### Brief:
Go over the data and copy out each line with "integration" in it.

### Raw data:
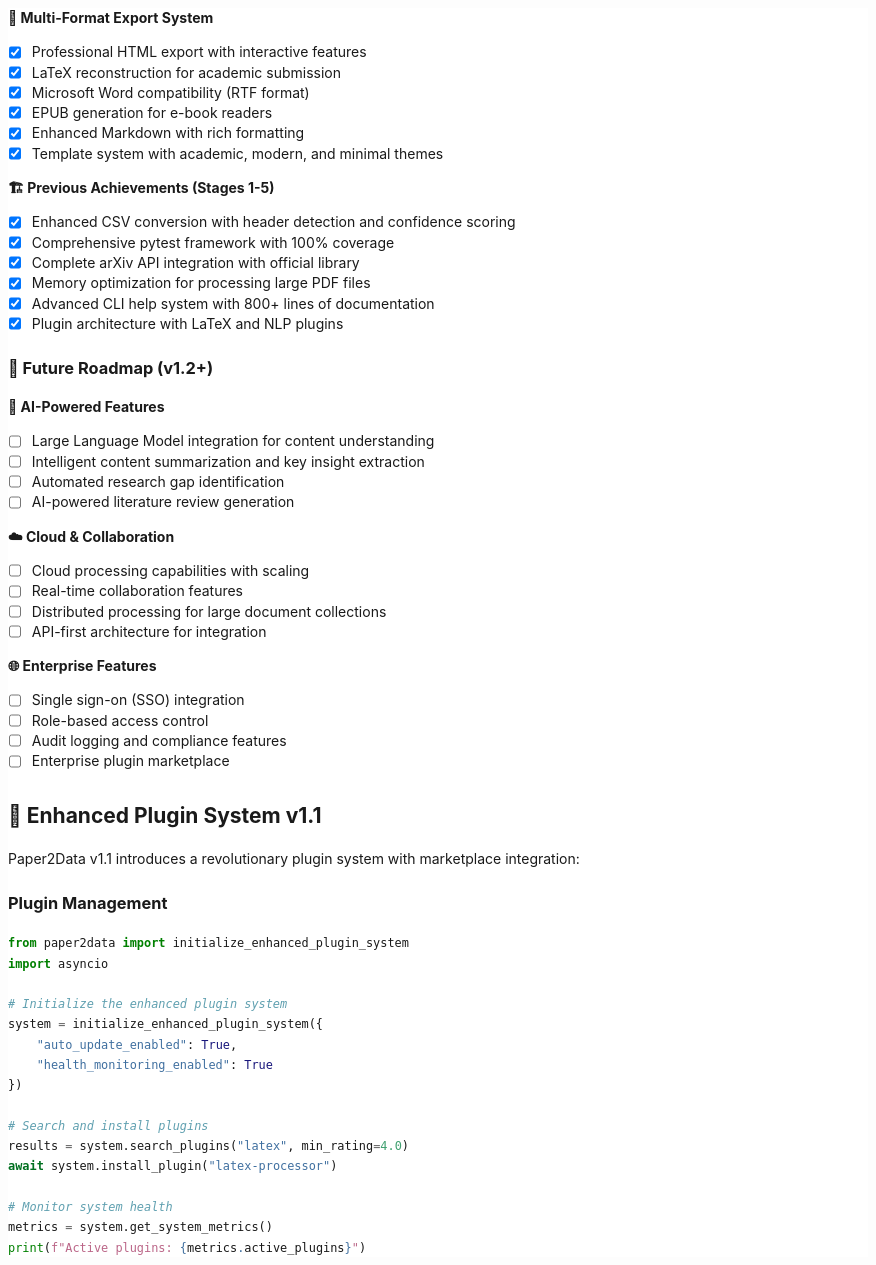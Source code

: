 **🎨 Multi-Format Export System**
- [x] Professional HTML export with interactive features
- [x] LaTeX reconstruction for academic submission
- [x] Microsoft Word compatibility (RTF format)
- [x] EPUB generation for e-book readers
- [x] Enhanced Markdown with rich formatting
- [x] Template system with academic, modern, and minimal themes

**🏗️ Previous Achievements (Stages 1-5)**
- [x] Enhanced CSV conversion with header detection and confidence scoring
- [x] Comprehensive pytest framework with 100% coverage
- [x] Complete arXiv API integration with official library
- [x] Memory optimization for processing large PDF files
- [x] Advanced CLI help system with 800+ lines of documentation
- [x] Plugin architecture with LaTeX and NLP plugins

### 🔮 Future Roadmap (v1.2+)

**🤖 AI-Powered Features**
- [ ] Large Language Model integration for content understanding
- [ ] Intelligent content summarization and key insight extraction
- [ ] Automated research gap identification
- [ ] AI-powered literature review generation

**☁️ Cloud & Collaboration**
- [ ] Cloud processing capabilities with scaling
- [ ] Real-time collaboration features
- [ ] Distributed processing for large document collections
- [ ] API-first architecture for integration

**🌐 Enterprise Features**
- [ ] Single sign-on (SSO) integration
- [ ] Role-based access control
- [ ] Audit logging and compliance features
- [ ] Enterprise plugin marketplace

## 🔌 Enhanced Plugin System v1.1

Paper2Data v1.1 introduces a revolutionary plugin system with marketplace integration:

### Plugin Management

```python
from paper2data import initialize_enhanced_plugin_system
import asyncio

# Initialize the enhanced plugin system
system = initialize_enhanced_plugin_system({
    "auto_update_enabled": True,
    "health_monitoring_enabled": True
})

# Search and install plugins
results = system.search_plugins("latex", min_rating=4.0)
await system.install_plugin("latex-processor")

# Monitor system health
metrics = system.get_system_metrics()
print(f"Active plugins: {metrics.active_plugins}")
```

### Solved problem:
- [x] Complete arXiv API integration with official library
- [ ] Large Language Model integration for content understanding
- [ ] API-first architecture for integration
- [ ] Single sign-on (SSO) integration
Paper2Data v1.1 introduces a revolutionary plugin system with marketplace integration:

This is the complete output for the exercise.